Review: Hayden Pedigo has always defied expectations and conventions. In a world of instant gratification, his music is both immediately enthralling but only truly rewarding for the more patient and deep listener. He's fused to the very core of the instrumental acoustic guitar canon, and yet seems hellbent on putting out record after record of, frankly, incomparable music. In his own words, I'll Be Waving As You Walk Away is "a micro-dose psychedelic album. I wanted it to be this tangible feeling, as if somebody had cut up a tab of LSD and put on a Fahey record." The trip itself is largely thanks to the technical genius at work here, with six strings manipulated in such ways as you often feel entire chasms of melody are opening up for you to fall into, Alice style.

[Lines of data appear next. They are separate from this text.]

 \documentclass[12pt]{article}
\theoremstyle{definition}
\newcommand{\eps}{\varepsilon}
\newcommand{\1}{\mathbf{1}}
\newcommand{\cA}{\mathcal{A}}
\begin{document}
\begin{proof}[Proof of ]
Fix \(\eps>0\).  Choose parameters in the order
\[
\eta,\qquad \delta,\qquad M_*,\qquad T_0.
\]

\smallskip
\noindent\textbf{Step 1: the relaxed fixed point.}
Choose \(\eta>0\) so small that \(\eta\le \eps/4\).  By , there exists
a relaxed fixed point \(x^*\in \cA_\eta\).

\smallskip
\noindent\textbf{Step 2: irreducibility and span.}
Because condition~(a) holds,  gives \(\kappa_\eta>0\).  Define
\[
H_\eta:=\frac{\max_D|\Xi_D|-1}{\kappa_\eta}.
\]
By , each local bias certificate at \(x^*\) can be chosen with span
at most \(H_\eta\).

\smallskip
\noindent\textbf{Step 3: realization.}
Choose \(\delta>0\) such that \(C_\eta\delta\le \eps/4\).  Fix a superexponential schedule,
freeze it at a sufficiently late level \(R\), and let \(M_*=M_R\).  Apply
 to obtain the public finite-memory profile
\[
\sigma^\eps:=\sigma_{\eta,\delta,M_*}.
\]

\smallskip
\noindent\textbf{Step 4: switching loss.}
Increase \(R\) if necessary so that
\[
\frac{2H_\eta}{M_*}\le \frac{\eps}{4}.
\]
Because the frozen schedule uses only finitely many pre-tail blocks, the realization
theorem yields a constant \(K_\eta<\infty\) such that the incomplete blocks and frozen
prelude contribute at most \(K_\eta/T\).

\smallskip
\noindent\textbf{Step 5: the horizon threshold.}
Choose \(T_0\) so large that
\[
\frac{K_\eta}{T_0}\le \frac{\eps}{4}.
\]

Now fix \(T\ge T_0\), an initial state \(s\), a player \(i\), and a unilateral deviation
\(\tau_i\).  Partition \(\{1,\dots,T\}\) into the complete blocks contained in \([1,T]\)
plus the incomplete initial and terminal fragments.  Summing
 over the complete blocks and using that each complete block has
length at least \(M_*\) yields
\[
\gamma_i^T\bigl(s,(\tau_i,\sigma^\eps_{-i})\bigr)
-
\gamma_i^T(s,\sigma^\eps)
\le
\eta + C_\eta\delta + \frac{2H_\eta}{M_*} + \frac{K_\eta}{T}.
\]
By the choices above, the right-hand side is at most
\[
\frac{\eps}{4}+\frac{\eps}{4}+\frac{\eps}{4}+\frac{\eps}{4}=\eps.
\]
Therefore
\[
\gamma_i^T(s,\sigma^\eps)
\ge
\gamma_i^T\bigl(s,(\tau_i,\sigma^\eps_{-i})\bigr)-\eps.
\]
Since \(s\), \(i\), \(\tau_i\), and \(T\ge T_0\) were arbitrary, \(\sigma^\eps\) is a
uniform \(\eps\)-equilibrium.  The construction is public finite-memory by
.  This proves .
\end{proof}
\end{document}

Review: We've all been party to solo material by seminal UK shoegaze sorts Ride's guitarist Andy Bell, but what about their bassist? Not so much. Well, that's about to change. Enter the brooding debut solo album from Ride's low-end maestro Steve Queralt. A largely instrumental affair, there's elements of shoegaze and darkly textured soundscapes. Plus there's guest appearances from more 90s legends: Emma Anderson (formerly of Lush and Sing-Sing) and Verity Susman (Electrlane, MEMORIALS) grace the album. Anderson sings on the pummeling lead single 'Lonely Town', which was launched with an aptly monochrome meditative montage of a music video. Given the power of this debut, we suspect this nine-song collection is the first of many solo albums to come, from a musician who has nothing to prove, but plenty to express.
Review: Stephen Vitiello, Brendan Canty and Hahn Rowe pull strings in strange and rewarding directions on Second, the chameleonic follow-up to their 2023 debut piece First. Vitiello, having left behind a vista's trail of ambient, lowercase and electroacoustic work with the likes of Taylor Deupree and Pauline Oliveros, now sketches raw forms with Rhodes, guitar and modular gear before looping in Canty and Rowe. The former adds drums, bass and piano with typical restlessness; the latter, once of Hugo Largo, folds in bowed guitar, viola and 12-string textures. There's a thread of freeform drift here, but it's sotted in dub weight, Krautrock pulse and post-punk lean. "We're coming from three different schools," Vitiello notes. Throw in a guest spot from Animal Collective's Geologist on hurdy gurdy, and it's a strange little world built on sideways logic.